秦野市と小田急電鉄が進めてきた小田急線鶴巻温泉駅南口の整備が終わり、26日、駅前広場の開通式が開かれた。1983年度の都市計画決定から35年-。関係者は「ここからがまちづくりのスタート」と気持ちを新たにしていた。
整備では、駅舎をリニューアルし、南口改札を陸橋に移設するとともに、全長100メートルのペデストリアンデッキ(歩道橋)と接続させた。エスカレーターとエレベーターを上下線ホームに1カ所ずつ設置。広場にはバスロータリーとタクシー乗り場を設け、8月中旬にも北口からバス路線の一部を移す。整備費は市が約32億円、小田急側が約13億円で計約45億円。
県も2019年度中の完成を目指し、広場に接する県道約300メートルを、左右に3メートルずつの歩道を設け拡幅中。この坂道は今回の整備に合わせ、地元で愛されている「延命地蔵尊」にちなみ、駅南口まちづくり協議会が「延命坂」と命名。広場の一角には、かわいらしい地蔵のモニュメントが設置された。
市内の小田急線全4駅では、高低差があるために整備が難しい東海大学前駅北口を除き、鶴巻温泉駅の南口だけ整備ができていなかった。当初は17年度中の完成を目指していたが、工事の調整に遅れが出て、年度をまたぐことになった。

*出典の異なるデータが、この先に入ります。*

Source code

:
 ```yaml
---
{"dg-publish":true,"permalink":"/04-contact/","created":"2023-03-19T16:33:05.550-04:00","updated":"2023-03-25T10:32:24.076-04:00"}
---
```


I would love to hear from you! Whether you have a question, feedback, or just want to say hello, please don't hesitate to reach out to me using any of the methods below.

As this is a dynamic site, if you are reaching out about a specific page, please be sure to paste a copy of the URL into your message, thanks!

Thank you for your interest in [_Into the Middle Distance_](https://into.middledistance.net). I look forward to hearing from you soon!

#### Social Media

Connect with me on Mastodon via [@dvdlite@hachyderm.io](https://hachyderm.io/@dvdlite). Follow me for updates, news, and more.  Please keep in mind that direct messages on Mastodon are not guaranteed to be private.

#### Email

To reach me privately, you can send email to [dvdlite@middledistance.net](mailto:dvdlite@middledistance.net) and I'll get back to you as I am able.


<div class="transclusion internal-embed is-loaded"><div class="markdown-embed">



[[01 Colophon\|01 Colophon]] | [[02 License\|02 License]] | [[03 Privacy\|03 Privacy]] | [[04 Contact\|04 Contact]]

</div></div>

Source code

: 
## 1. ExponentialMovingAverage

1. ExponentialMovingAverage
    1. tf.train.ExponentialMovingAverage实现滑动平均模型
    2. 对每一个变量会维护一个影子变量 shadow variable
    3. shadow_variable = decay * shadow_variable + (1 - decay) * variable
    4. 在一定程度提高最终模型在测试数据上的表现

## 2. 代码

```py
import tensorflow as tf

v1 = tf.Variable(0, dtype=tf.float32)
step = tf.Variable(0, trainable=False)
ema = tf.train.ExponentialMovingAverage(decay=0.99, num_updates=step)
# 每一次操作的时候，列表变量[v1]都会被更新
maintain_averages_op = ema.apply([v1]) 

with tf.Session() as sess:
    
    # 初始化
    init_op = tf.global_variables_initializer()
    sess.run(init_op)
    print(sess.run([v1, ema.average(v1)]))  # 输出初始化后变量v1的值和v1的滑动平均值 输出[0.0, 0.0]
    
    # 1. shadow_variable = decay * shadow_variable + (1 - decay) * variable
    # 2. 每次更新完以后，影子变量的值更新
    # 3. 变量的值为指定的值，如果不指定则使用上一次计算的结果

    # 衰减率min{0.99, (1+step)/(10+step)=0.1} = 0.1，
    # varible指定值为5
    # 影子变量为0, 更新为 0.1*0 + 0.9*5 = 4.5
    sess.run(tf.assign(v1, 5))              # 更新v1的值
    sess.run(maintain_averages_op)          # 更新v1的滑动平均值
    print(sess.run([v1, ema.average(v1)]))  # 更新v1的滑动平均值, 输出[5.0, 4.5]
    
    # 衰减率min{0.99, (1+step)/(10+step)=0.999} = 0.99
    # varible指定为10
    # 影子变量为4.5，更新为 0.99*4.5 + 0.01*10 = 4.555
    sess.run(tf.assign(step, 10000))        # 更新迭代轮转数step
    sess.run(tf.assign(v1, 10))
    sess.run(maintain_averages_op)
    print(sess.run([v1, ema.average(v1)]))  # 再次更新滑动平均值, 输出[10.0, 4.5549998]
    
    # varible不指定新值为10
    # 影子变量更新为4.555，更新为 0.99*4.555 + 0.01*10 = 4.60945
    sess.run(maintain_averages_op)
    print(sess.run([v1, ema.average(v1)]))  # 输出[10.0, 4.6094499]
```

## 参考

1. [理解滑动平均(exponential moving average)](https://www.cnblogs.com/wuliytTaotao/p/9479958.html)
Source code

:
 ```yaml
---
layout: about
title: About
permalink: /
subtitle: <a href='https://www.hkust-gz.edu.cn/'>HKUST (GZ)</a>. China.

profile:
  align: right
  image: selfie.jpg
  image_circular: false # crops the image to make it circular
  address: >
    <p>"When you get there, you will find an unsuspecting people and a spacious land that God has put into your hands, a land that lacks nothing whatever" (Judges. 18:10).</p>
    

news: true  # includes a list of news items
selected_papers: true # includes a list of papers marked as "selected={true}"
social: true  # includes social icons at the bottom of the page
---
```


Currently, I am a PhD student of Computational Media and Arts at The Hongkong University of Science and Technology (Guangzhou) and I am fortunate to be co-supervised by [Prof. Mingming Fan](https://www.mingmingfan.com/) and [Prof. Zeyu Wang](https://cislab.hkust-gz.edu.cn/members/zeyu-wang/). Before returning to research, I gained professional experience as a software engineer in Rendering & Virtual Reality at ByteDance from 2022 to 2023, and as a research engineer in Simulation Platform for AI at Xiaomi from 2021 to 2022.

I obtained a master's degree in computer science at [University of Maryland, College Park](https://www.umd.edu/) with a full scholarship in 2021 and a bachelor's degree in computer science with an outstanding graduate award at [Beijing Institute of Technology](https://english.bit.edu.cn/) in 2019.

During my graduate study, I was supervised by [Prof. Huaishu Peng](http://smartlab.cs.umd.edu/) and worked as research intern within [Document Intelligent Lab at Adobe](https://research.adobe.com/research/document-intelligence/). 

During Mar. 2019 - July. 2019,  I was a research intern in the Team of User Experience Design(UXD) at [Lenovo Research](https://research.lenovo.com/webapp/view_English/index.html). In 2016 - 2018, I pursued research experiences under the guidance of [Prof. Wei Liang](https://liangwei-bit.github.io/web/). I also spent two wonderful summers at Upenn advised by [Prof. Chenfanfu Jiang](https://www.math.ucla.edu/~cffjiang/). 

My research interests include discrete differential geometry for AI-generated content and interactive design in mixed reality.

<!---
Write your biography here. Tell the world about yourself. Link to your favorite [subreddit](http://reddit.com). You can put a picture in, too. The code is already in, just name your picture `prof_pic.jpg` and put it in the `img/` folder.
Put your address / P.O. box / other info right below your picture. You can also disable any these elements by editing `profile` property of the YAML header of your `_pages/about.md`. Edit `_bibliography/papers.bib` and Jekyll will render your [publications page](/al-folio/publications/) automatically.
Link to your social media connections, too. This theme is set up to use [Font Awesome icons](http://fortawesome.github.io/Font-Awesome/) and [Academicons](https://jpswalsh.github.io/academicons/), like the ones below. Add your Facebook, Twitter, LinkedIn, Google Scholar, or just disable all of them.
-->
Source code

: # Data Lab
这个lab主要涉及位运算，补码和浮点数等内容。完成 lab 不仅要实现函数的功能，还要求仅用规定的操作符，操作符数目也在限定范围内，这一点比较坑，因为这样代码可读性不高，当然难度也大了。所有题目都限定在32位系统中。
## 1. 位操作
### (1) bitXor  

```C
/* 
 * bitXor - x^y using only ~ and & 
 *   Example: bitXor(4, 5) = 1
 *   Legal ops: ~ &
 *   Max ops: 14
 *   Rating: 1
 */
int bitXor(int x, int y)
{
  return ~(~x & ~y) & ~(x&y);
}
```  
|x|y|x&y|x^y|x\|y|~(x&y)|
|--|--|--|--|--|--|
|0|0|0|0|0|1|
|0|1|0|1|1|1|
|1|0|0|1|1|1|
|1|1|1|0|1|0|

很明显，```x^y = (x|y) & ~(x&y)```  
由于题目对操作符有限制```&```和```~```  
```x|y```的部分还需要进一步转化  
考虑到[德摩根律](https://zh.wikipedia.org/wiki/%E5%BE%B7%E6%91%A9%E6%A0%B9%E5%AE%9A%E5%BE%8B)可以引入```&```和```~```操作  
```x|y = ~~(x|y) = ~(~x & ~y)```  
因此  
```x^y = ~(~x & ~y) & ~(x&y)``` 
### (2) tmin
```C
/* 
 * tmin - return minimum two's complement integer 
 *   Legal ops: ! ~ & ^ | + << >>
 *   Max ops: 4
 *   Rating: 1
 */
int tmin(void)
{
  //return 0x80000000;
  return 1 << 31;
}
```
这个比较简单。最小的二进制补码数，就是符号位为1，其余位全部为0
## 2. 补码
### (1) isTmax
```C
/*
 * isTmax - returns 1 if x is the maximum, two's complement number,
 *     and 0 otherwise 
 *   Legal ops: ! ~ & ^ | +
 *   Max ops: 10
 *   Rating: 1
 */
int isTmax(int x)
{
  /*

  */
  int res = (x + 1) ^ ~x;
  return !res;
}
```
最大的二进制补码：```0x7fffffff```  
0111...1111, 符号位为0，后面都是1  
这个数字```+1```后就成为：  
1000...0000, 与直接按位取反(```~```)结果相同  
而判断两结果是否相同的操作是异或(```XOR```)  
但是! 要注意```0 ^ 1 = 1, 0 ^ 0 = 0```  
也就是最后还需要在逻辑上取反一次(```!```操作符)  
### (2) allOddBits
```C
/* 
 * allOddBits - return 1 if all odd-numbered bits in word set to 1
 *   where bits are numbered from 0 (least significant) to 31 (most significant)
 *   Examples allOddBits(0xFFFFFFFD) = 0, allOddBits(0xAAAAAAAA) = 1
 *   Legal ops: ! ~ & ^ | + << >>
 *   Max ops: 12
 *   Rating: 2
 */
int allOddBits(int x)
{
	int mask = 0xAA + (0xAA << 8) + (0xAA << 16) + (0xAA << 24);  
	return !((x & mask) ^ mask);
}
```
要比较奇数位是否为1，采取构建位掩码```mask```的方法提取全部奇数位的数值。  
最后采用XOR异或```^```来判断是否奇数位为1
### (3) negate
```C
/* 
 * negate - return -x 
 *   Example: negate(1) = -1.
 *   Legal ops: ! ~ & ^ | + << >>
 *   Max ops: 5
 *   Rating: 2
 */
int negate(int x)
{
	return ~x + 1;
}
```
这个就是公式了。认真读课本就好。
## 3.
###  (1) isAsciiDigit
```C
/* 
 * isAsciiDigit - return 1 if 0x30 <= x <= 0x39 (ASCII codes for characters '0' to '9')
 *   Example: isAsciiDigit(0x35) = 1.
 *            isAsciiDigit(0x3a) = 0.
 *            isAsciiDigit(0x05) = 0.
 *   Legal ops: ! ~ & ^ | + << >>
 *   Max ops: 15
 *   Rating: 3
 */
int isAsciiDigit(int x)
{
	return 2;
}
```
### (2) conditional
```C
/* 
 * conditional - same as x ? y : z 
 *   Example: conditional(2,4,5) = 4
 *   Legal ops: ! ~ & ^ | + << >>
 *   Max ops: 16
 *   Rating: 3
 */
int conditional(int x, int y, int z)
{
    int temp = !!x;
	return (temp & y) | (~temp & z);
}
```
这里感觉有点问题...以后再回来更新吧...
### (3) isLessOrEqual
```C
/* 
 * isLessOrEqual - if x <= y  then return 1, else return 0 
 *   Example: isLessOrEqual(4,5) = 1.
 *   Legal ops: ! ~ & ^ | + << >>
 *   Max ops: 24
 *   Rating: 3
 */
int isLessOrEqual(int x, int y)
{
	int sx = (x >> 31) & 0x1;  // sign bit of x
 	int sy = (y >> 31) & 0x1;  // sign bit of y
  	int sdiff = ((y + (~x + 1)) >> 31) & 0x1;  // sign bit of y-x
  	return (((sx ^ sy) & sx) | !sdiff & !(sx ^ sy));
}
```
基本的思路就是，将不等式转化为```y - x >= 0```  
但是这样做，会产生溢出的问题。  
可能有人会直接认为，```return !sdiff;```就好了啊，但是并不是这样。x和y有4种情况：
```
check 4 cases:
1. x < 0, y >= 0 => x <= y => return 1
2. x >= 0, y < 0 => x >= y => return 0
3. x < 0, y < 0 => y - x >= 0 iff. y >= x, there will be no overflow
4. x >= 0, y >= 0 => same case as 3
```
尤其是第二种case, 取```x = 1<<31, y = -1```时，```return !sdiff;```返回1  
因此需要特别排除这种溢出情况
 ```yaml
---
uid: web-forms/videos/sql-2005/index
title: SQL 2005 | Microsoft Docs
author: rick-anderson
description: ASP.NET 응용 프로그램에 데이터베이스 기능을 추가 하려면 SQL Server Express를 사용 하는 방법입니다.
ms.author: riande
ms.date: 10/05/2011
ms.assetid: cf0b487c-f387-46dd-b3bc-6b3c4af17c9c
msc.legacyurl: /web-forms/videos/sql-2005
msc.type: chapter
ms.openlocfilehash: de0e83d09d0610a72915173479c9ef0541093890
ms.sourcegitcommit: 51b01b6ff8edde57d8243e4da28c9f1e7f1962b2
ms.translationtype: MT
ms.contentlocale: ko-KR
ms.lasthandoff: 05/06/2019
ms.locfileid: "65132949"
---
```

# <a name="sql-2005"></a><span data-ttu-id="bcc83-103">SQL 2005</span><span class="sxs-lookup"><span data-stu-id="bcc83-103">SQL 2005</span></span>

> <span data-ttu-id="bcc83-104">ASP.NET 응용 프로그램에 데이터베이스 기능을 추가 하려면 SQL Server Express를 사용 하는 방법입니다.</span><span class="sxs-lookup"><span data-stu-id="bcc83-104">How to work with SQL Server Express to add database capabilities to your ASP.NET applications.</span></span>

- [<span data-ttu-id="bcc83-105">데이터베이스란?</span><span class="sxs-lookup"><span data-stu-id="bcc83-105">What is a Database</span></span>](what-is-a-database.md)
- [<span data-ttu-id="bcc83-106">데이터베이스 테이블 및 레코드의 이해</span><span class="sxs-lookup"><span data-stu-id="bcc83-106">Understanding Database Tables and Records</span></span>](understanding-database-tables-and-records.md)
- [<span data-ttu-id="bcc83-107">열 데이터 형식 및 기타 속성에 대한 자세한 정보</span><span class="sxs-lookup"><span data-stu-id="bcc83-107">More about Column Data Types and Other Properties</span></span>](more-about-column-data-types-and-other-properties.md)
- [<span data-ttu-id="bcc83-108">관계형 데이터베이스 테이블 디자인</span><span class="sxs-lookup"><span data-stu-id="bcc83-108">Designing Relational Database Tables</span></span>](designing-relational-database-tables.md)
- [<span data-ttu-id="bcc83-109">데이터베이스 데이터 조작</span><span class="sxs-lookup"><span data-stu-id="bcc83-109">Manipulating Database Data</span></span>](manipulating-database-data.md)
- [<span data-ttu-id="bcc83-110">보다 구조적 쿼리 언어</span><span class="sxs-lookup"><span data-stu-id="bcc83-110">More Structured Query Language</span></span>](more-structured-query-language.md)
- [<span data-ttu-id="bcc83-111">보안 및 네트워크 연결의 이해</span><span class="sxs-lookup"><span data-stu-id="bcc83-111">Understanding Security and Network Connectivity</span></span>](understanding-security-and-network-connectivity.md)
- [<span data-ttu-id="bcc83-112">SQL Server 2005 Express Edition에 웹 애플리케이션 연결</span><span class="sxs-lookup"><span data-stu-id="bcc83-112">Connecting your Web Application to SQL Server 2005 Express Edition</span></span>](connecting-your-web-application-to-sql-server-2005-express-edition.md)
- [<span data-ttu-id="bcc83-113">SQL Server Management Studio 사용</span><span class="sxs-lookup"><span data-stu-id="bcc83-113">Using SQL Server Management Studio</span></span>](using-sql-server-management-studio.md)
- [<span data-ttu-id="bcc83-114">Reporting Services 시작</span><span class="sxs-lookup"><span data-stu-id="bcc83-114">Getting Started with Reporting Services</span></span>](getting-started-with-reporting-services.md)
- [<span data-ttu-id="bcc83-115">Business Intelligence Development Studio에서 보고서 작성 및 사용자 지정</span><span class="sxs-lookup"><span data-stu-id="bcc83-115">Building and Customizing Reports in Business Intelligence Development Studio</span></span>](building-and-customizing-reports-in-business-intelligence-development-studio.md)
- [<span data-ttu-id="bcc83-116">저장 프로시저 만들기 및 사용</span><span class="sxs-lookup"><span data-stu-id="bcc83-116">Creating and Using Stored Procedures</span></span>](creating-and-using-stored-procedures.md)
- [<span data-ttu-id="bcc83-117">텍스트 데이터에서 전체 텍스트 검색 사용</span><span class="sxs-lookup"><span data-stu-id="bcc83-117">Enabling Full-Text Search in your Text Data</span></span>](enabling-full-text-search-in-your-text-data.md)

開通式では高橋昌和市長が「内装に秦野産の木材が使われた素晴らしい駅舎が完成した」と小田急電鉄に感謝。同社の星野晃司社長は「駅を中心ににぎわいが高まり、必ず地域の活性化に貢献すると確信する」とあいさつした。
駅南口まちづくり協議会の川上拓郎会長(53)は「まずは一区切りでほっとしたのが半分、ここからがまちづくりのスタートと気が引き締まるのが半分だ」と話した。